En Baza me alojé en una posada nueva y espaciosa; hubo llegadas sucesivas hasta alcanzar el número de doscientos animales, que fueron todos metidos bajo el mismo techo y el posadero me informó que podía acomodar un número aún mayor. La entrada que comprende la cocina y la zona de carga y descarga y los bancos para dormir los arrieros y de otros del mismo rango es proporcionalmente grande. Cuando iban llegando los burros de forma sucesiva, los iban descargando rápidamente y los pasaban a los establos, que se encuentran en la parte de atrás, comunicados por puertas, y allí ponían las cargas colocadas de forma simétrica en filas, preparadas para ser cargadas a la mañana siguiente; cada mayoral, o jefe, tenía cuidado de su propia carga; los mozos, de los cuales había uno para cada cuatro o cinco animales, los atendían. Todo el grupo dormía en poyetes o en el suelo, extendiendo sus mantas.

Encima de este vestíbulo están las habitaciones destinadas a los pasajeros; me mostraron una bastante espaciosa, donde no había nada aparte de los muros. Sin embargo pronto hizo su aparición una cama limpia y excelente sobre caballetes, con el mobiliario necesario, y prepararon una buena cena, después de que yo hubiese mandado a la Plaza a comprar todo lo necesario para ésta.
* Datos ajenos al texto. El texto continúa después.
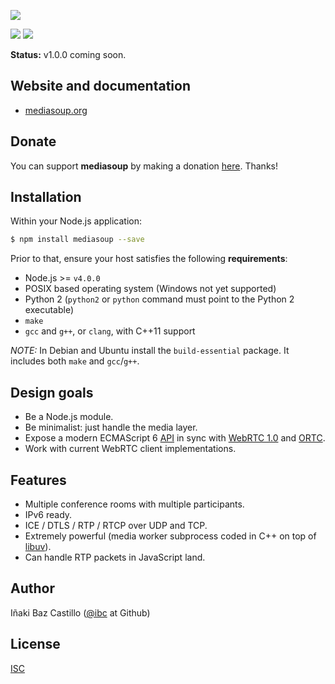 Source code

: [![][mediasoup-banner]][mediasoup-website]

[![][npm-shield-mediasoup]][npm-mediasoup]
[![][travis-ci-shield-mediasoup]][travis-ci-mediasoup]


**Status:** v1.0.0 coming soon.


## Website and documentation

* [mediasoup.org][mediasoup-website]


## Donate

You can support **mediasoup** by making a donation [here][paypal-url]. Thanks!


## Installation

Within your Node.js application:

```bash
$ npm install mediasoup --save
```

Prior to that, ensure your host satisfies the following **requirements**:

* Node.js >= `v4.0.0`
* POSIX based operating system (Windows not yet supported)
* Python 2 (`python2` or `python` command must point to the Python 2 executable)
* `make`
* `gcc` and `g++`, or `clang`, with C++11 support

*NOTE:* In Debian and Ubuntu install the `build-essential` package. It includes both `make` and `gcc`/`g++`.


## Design goals

* Be a Node.js module.
* Be minimalist: just handle the media layer.
* Expose a modern ECMAScript 6 [API](/api/) in sync with [WebRTC 1.0](https://w3c.github.io/webrtc-pc/) and [ORTC](http://ortc.org/).
* Work with current WebRTC client implementations.


## Features

* Multiple conference rooms with multiple participants.
* IPv6 ready.
* ICE / DTLS / RTP / RTCP over UDP and TCP.
* Extremely powerful (media worker subprocess coded in C++ on top of [libuv](http://libuv.org)).
* Can handle RTP packets in JavaScript land.


## Author

Iñaki Baz Castillo ([@ibc](https://github.com/ibc/) at Github)


## License

[ISC](./LICENSE)




[mediasoup-banner]: https://raw.githubusercontent.com/ibc/mediasoup-website/master/_art/mediasoup_banner.png
[mediasoup-website]: https://mediasoup.org
[travis-ci-shield-mediasoup]: https://img.shields.io/travis/ibc/mediasoup/master.svg
[travis-ci-mediasoup]: http://travis-ci.org/ibc/mediasoup
[npm-shield-mediasoup]: https://img.shields.io/npm/v/mediasoup.svg
[npm-mediasoup]: https://npmjs.org/package/mediasoup
[paypal-url]: https://paypal.me/inakibazcastillo/100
Cuando los burros estaban arreglados y les habían dado de comer y sus mayorales se habían tomado su frugal comida compuesta de pescado en salazón y aceite, aparecieron las guitarras y las castañuelas, y estuvieron tocando y bailando hasta bastante tarde, a pesar del cansancio del día, o de lo que les esperaba al día siguiente.

Antigua posada de Los Caños

Todo transcurría de forma muy tranquila, pero yo observaba al posadero que era un personaje serio y sosegado, paseándose constantemente de arriba a abajo entre ellos, sin tomar parte en la diversión, ya que estaba evidentemente preparado para intervenir, pues entre los valencianos que suelen estar armados, y entre todos los españoles «celosos y pendencieros» a menudo se desencadenan en un instante reyertas que pueden llegar a ser mortales.
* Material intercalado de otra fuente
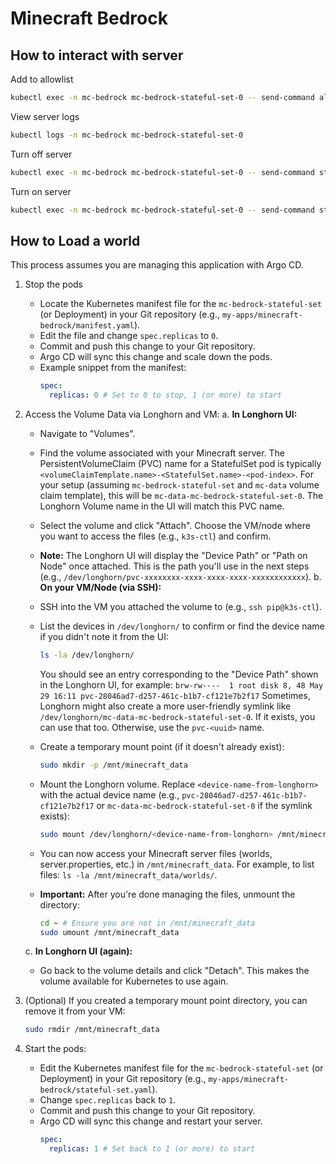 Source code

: # Minecraft Bedrock

## How to interact with server

Add to allowlist

```sh
kubectl exec -n mc-bedrock mc-bedrock-stateful-set-0 -- send-command allowlist add Canasian99
```

View server logs

```sh
kubectl logs -n mc-bedrock mc-bedrock-stateful-set-0
```

Turn off server

```sh
kubectl exec -n mc-bedrock mc-bedrock-stateful-set-0 -- send-command stop
```

Turn on server

```sh
kubectl exec -n mc-bedrock mc-bedrock-stateful-set-0 -- send-command start
```

## How to Load a world

This process assumes you are managing this application with Argo CD.

1. Stop the pods
   - Locate the Kubernetes manifest file for the `mc-bedrock-stateful-set` (or Deployment) in your Git repository (e.g., `my-apps/minecraft-bedrock/manifest.yaml`).
   - Edit the file and change `spec.replicas` to `0`.
   - Commit and push this change to your Git repository.
   - Argo CD will sync this change and scale down the pods.
   - Example snippet from the manifest:
     ```yaml
     spec:
       replicas: 0 # Set to 0 to stop, 1 (or more) to start
     ```

2. Access the Volume Data via Longhorn and VM:
   a. **In Longhorn UI:**
      - Navigate to "Volumes".
      - Find the volume associated with your Minecraft server. The PersistentVolumeClaim (PVC) name for a StatefulSet pod is typically `<volumeClaimTemplate.name>-<StatefulSet.name>-<pod-index>`. For your setup (assuming `mc-bedrock-stateful-set` and `mc-data` volume claim template), this will be `mc-data-mc-bedrock-stateful-set-0`. The Longhorn Volume name in the UI will match this PVC name.
      - Select the volume and click "Attach". Choose the VM/node where you want to access the files (e.g., `k3s-ctl`) and confirm.
      - **Note:** The Longhorn UI will display the "Device Path" or "Path on Node" once attached. This is the path you'll use in the next steps (e.g., `/dev/longhorn/pvc-xxxxxxxx-xxxx-xxxx-xxxx-xxxxxxxxxxxx`).
   b. **On your VM/Node (via SSH):**
      - SSH into the VM you attached the volume to (e.g., `ssh pip@k3s-ctl`).
      - List the devices in `/dev/longhorn/` to confirm or find the device name if you didn't note it from the UI:

        ```bash
        ls -la /dev/longhorn/
        ```

        You should see an entry corresponding to the "Device Path" shown in the Longhorn UI, for example:
        `brw-rw----  1 root disk 8, 48 May 29 16:11 pvc-28046ad7-d257-461c-b1b7-cf121e7b2f17`
        Sometimes, Longhorn might also create a more user-friendly symlink like `/dev/longhorn/mc-data-mc-bedrock-stateful-set-0`. If it exists, you can use that too. Otherwise, use the `pvc-<uuid>` name.

      - Create a temporary mount point (if it doesn't already exist):

        ```bash
        sudo mkdir -p /mnt/minecraft_data
        ```

      - Mount the Longhorn volume. Replace `<device-name-from-longhorn>` with the actual device name (e.g., `pvc-28046ad7-d257-461c-b1b7-cf121e7b2f17` or `mc-data-mc-bedrock-stateful-set-0` if the symlink exists):

        ```bash
        sudo mount /dev/longhorn/<device-name-from-longhorn> /mnt/minecraft_data
        ```

      - You can now access your Minecraft server files (worlds, server.properties, etc.) in `/mnt/minecraft_data`. For example, to list files: `ls -la /mnt/minecraft_data/worlds/`.
      - **Important:** After you're done managing the files, unmount the directory:

        ```bash
        cd ~ # Ensure you are not in /mnt/minecraft_data
        sudo umount /mnt/minecraft_data
        ```

   c. **In Longhorn UI (again):**
      - Go back to the volume details and click "Detach". This makes the volume available for Kubernetes to use again.

3. (Optional) If you created a temporary mount point directory, you can remove it from your VM:
   ```bash
   sudo rmdir /mnt/minecraft_data
   ```

4. Start the pods:
   - Edit the Kubernetes manifest file for the `mc-bedrock-stateful-set` (or Deployment) in your Git repository (e.g., `my-apps/minecraft-bedrock/stateful-set.yaml`).
   - Change `spec.replicas` back to `1`.
   - Commit and push this change to your Git repository.
   - Argo CD will sync this change and restart your server.
     ```yaml
     spec:
       replicas: 1 # Set back to 1 (or more) to start
     ```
Baza, que fue muy importante en tiempos de los moros, ahora es un lugar miserable, cuyos habitantes sobreviven por el tráfico de la carretera que la atraviesa, y de la producción de sus viñedos y olivares. Al igual que otros muchos lugares, parecía increíble el cambio que ha sufrido desde la Reconquista; en este momento casi no quedaba ningún rasgo de su descripción.
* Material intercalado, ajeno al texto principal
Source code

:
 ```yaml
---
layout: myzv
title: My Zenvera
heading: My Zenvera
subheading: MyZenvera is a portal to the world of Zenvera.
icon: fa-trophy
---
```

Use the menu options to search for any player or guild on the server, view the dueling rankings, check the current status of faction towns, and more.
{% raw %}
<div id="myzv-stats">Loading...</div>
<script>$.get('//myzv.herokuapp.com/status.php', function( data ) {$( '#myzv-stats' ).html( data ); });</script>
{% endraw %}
Yo esperé al Corregidor para quien tenía una carta. Él es un personaje muy importante en esta zona. Me encontré a sus hijas en este apartado lugar interpretando a Rossini, obras que ellas conocían a la perfección. Yo hubiese preferido mucho mejor escuchar alguna canción de origen árabe. Él me informó que en cuanto a su jurisdicción, la zona era segura, pero que mas allá había «rateros»... Me fui hacia el norte y cruzando una zona desértica de aspecto africano, pasé el Guadiana, como la gente lo llama, un bello río que recoge las aguas de la zona este de la Sierra de Segura».

(la posada que tan acertadamente describen estas líneas fue «La posada de los Caños Dorados» lamentablemente destruida para hacer unos horrendos pisos en el centro de la ciudad, y el  Señor Corregidor era Don José de Ibarlucea y Arratiguibel. Sobre la posada, y con este mismo nombre, «La posada de los Caños», tengo escrita una pequeña novela que algún día espero publicar).